Directions
Make a verbatim copy of the records; pictures stay out.

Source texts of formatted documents
────────────────────────────────────────

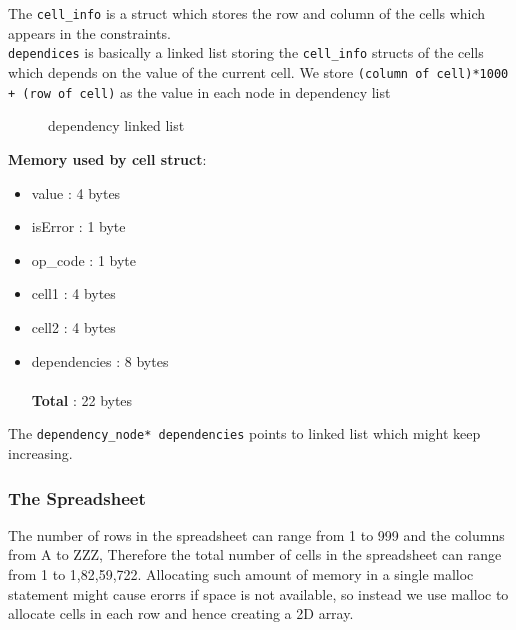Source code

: \documentclass{article}
\begin{document}
    \\\\
    The \texttt{cell\_info} is a struct which stores the row and column of the cells which appears in the constraints.
    \\
    \texttt{dependices} is basically a linked list storing the \texttt{cell\_info} structs of the cells which depends on the value of the current cell.  We store \texttt{(column of cell)*1000 + (row of cell)} as the value in each node in dependency list
    \\
\begin{figure}[H]
    \centering
    \caption{dependency linked list}
    \label{fig:simple-diagram}
\end{figure}

    \textbf{Memory used by cell struct}:
    \begin{itemize}
        \item value :  4 bytes
        \item isError : 1 byte
        \item op\_code : 1 byte
        \item cell1 : 4 bytes
        \item cell2 : 4 bytes
        \item dependencies : 8 bytes
    \\\\\textbf{Total} : 22 bytes
    \end{itemize}
    The \texttt{dependency\_node{*} dependencies} points to linked list which might keep increasing.

    \subsubsection{The Spreadsheet}
    The number of rows in the spreadsheet can range from 1 to 999 and the columns from A to ZZZ, Therefore the total number of cells in the spreadsheet can range from 1 to 1,82,59,722. Allocating such amount of memory in a single malloc statement might cause erorrs if space is not available, so instead we use malloc to allocate cells in each row and hence creating a 2D array.
\end{document}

────────────────────────────────────────

Answer area
Source code

: \documentclass{article}
\begin{document}
    \\\\
    The \texttt{cell\_info} is a struct which stores the row and column of the cells which appears in the constraints.
    \\
    \texttt{dependices} is basically a linked list storing the \texttt{cell\_info} structs of the cells which depends on the value of the current cell.  We store \texttt{(column of cell)*1000 + (row of cell)} as the value in each node in dependency list
    \\
\begin{figure}[H]
    \centering
    \caption{dependency linked list}
    \label{fig:simple-diagram}
\end{figure}

    \textbf{Memory used by cell struct}:
    \begin{itemize}
        \item value :  4 bytes
        \item isError : 1 byte
        \item op\_code : 1 byte
        \item cell1 : 4 bytes
        \item cell2 : 4 bytes
        \item dependencies : 8 bytes
    \\\\\textbf{Total} : 22 bytes
    \end{itemize}
    The \texttt{dependency\_node{*} dependencies} points to linked list which might keep increasing.

    \subsubsection{The Spreadsheet}
    The number of rows in the spreadsheet can range from 1 to 999 and the columns from A to ZZZ, Therefore the total number of cells in the spreadsheet can range from 1 to 1,82,59,722. Allocating such amount of memory in a single malloc statement might cause erorrs if space is not available, so instead we use malloc to allocate cells in each row and hence creating a 2D array.
\end{document}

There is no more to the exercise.